The idea is simple — re-create the 7-round draft experience to see who the Dallas Cowboys might take in late April. To do this, I used the FanSpeak.com simulator, which made selections for the other 31 teams and allowed me to select for the Cowboys in each round, based on what was on the board. To rank the players I used CBSSports.com’s overall player rankings. The Cowboys typically take the best player available, so I took the best available player in each round, within reason. I passed on players at positions where the Cowboys have substantial depth.

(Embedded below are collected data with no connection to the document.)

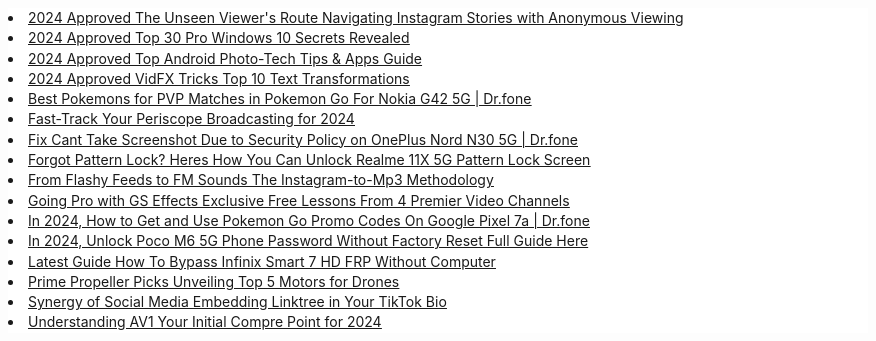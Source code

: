 <li><a href="https://instagram-videos.techidaily.com/2024-approved-the-unseen-viewers-route-navigating-instagram-stories-with-anonymous-viewing/"><u>2024 Approved  The Unseen Viewer's Route  Navigating Instagram Stories with Anonymous Viewing</u></a></li>
<li><a href="https://fox-info.techidaily.com/2024-approved-top-30-pro-windows-10-secrets-revealed/"><u>2024 Approved  Top 30 Pro Windows 10 Secrets Revealed</u></a></li>
<li><a href="https://fox-info.techidaily.com/2024-approved-top-android-photo-tech-tips-and-apps-guide/"><u>2024 Approved  Top Android Photo-Tech Tips & Apps Guide</u></a></li>
<li><a href="https://fox-info.techidaily.com/2024-approved-vidfx-tricks-top-10-text-transformations/"><u>2024 Approved  VidFX Tricks  Top 10 Text Transformations</u></a></li>
<li><a href="https://android-pokemon-go.techidaily.com/best-pokemons-for-pvp-matches-in-pokemon-go-for-nokia-g42-5g-drfone-by-drfone-virtual-android/"><u>Best Pokemons for PVP Matches in Pokemon Go For Nokia G42 5G | Dr.fone</u></a></li>
<li><a href="https://fox-info.techidaily.com/fast-track-your-periscope-broadcasting-for-2024/"><u>Fast-Track Your Periscope Broadcasting for 2024</u></a></li>
<li><a href="https://howto.techidaily.com/fix-cant-take-screenshot-due-to-security-policy-on-oneplus-nord-n30-5g-drfone-by-drfone-fix-android-problems-fix-android-problems/"><u>Fix Cant Take Screenshot Due to Security Policy on OnePlus Nord N30 5G | Dr.fone</u></a></li>
<li><a href="https://easy-unlock-android.techidaily.com/forgot-pattern-lock-heres-how-you-can-unlock-realme-11x-5g-pattern-lock-screen-by-drfone-android/"><u>Forgot Pattern Lock? Heres How You Can Unlock Realme 11X 5G Pattern Lock Screen</u></a></li>
<li><a href="https://instagram-video-recordings.techidaily.com/from-flashy-feeds-to-fm-sounds-the-instagram-to-mp3-methodology/"><u>From Flashy Feeds to FM Sounds  The Instagram-to-Mp3 Methodology</u></a></li>
<li><a href="https://youtube-sure.techidaily.com/-pro-with-gs-effects-exclusive-free-lessons-from-4-premier-video-channels/"><u>Going Pro with GS Effects  Exclusive Free Lessons From 4 Premier Video Channels</u></a></li>
<li><a href="https://pokemon-go-android.techidaily.com/in-2024-how-to-get-and-use-pokemon-go-promo-codes-on-google-pixel-7a-drfone-by-drfone-virtual-android/"><u>In 2024, How to Get and Use Pokemon Go Promo Codes On Google Pixel 7a | Dr.fone</u></a></li>
<li><a href="https://easy-unlock-android.techidaily.com/in-2024-unlock-poco-m6-5g-phone-password-without-factory-reset-full-guide-here-by-drfone-android/"><u>In 2024, Unlock Poco M6 5G Phone Password Without Factory Reset Full Guide Here</u></a></li>
<li><a href="https://bypass-frp.techidaily.com/latest-guide-how-to-bypass-infinix-smart-7-hd-frp-without-computer-by-drfone-android/"><u>Latest Guide How To Bypass Infinix Smart 7 HD FRP Without Computer</u></a></li>
<li><a href="https://fox-info.techidaily.com/prime-propeller-picks-unveiling-top-5-motors-for-drones/"><u>Prime Propeller Picks  Unveiling Top 5 Motors for Drones</u></a></li>
<li><a href="https://fox-info.techidaily.com/synergy-of-social-media-embedding-linktree-in-your-tiktok-bio/"><u>Synergy of Social Media  Embedding Linktree in Your TikTok Bio</u></a></li>
<li><a href="https://fox-info.techidaily.com/understanding-av1-your-initial-compre-point-for-2024/"><u>Understanding AV1  Your Initial Compre Point for 2024</u></a></li>
</ul></div>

My next mock will be after the Scouting Combine. Until then, let’s see what the Cowboys ended up with in this mock.
First round: No. 28
CB Sidney Jones, Washington
On the clock: Jones was the third-highest player on the board at the time, behind OT Ryan Ramczyk and LB Zach Cunningham. I was tempted to take Cunningham, but with Jaylon Smith waiting in the wings I resisted and went with a corner that could make an immediate impact. NFL.com’s Lance Zierlein calls him a “casino cornerback,” meaning he’s a playmaker with great instincts. I assume the Cowboys will lose two of the following four players — corners Brandon Carr and Morris Claiborne, and safeties Barry Church and J.J. Wilcox. Jones could step in as a third corner right away and eliminate any need for the Cowboys to think about moving Byron Jones from safety to corner, if the position becomes too depleted due to free agency. The NFL requires three solid corners these days, and Jones fits the bill.
Second round: No. 60
DE Carl Lawson, Auburn
On the clock: This was an easy decision. Lawson was No. 1 on the board at No. 60 and Lawson is ranked No. 39 overall by CBSSports.com. So there’s good value there. I would have liked a stouter end here, but Randy Gregory has shown that you can put on the additional 10-15 pounds needed to play end in the NFL. At 6-foot-2, 253 pounds, he probably only needs 10 more pounds to be effective. The Cowboys need edge rushing help and Lawson fits the bill. He was a freshman All-American in 2013 and all-SEC in 2016. In between, however, he struggled with injuries, so his medicals are truly important. The Cowboys have largely swung and missed in this round the past few years. Lawson, if healthy, could be an immediate rotation piece in the pass rush. I passed on G Dion Dawkins, WR Cooper Kupp (which pained me a bit) and DE DeMarcus Walker (whom I was sorely tempted to take).
Third round: No. 92
WR Ardarius Stewart, Alabama
On the clock: It was going to be a wide receiver, given that Michigan WR Amara Darboh, Ohio State C Pat Elflein and Stewart were the top three players on the board. I went with Stewart because I think he’s a bit undervalued due to his use in Alabama’s offense. The Cowboys love SEC players and Stewart could come in right away and compete for a third wide receiver role. I don’t believe the Cowboys will keep Terrance Williams and I’m on the fence about whether Brice Butler returns, too. Stewart steps in and provides instant competition.
Fourth round: No. 132
DE Jordan Willis, Kansas State
On the clock: Willis was the third-highest player on the board behind two centers. So, again, it was an easy decision. At 255 pounds Willis was the Big 12’s dominant pass rusher, leading the league with 11.5 sacks and snagging Big 12 Defensive Player of the Year honors. He was also a third-team All-American. So why does he slip here? The weight may be one factor. When I saw him play in person vs. TCU I was impressed with his straight-line rush, but he needs to open up his range of pass rush moves. But for a Cowboys team that needs edge rushers, Willis dropping to the fourth rounds represents great value. He could come through with playing time in 2017.
Fifth round: No pick
Sixth round: No. 212
RB De’Veon Smith, Michigan
On the clock: Idaho P Austin Rehkow was tops on the board, so I passed on him to take Smith. The Cowboys have just two running backs under contract in 2017, so unless they manage to re-sign Lance Dunbar or Darren McFadden (I think Dunbar is more likely), they’ll need to invest in a player as a potential third-stringer. He’s limited based on his size (5-foot-11, 220 pounds) and tape, so he’s not a threat to steal third-down reps. He would also need to carve out a role on special teams. TE Michael Roberts was right behind Smith, so maybe it would have made more sense to dip underneath Smith and taken Roberts? The All-MAC tight end had one big season, so he’s a risk, too.
Seventh round: No. 231
DE Joe Mathis, Washington
On the clock: Mathis came up right behind Memphis K Jake Elliott. The pick allows me to invest in a third edge rusher. He had six sacks in his first six games of 2016 before missing the rest of the season due to a foot injury. That’s part of the reason he’s undervalued. Like our other edge rush picks, he’s in that 255-pound range. At this point in the draft, why not?
Seventh round: No. 249
WR Fred Ross, Mississippi State
On the clock: Let’s draft one of Dak Prescott’s favorite receivers from his days at MSU? Sure. That’s a great way to spend that final pick.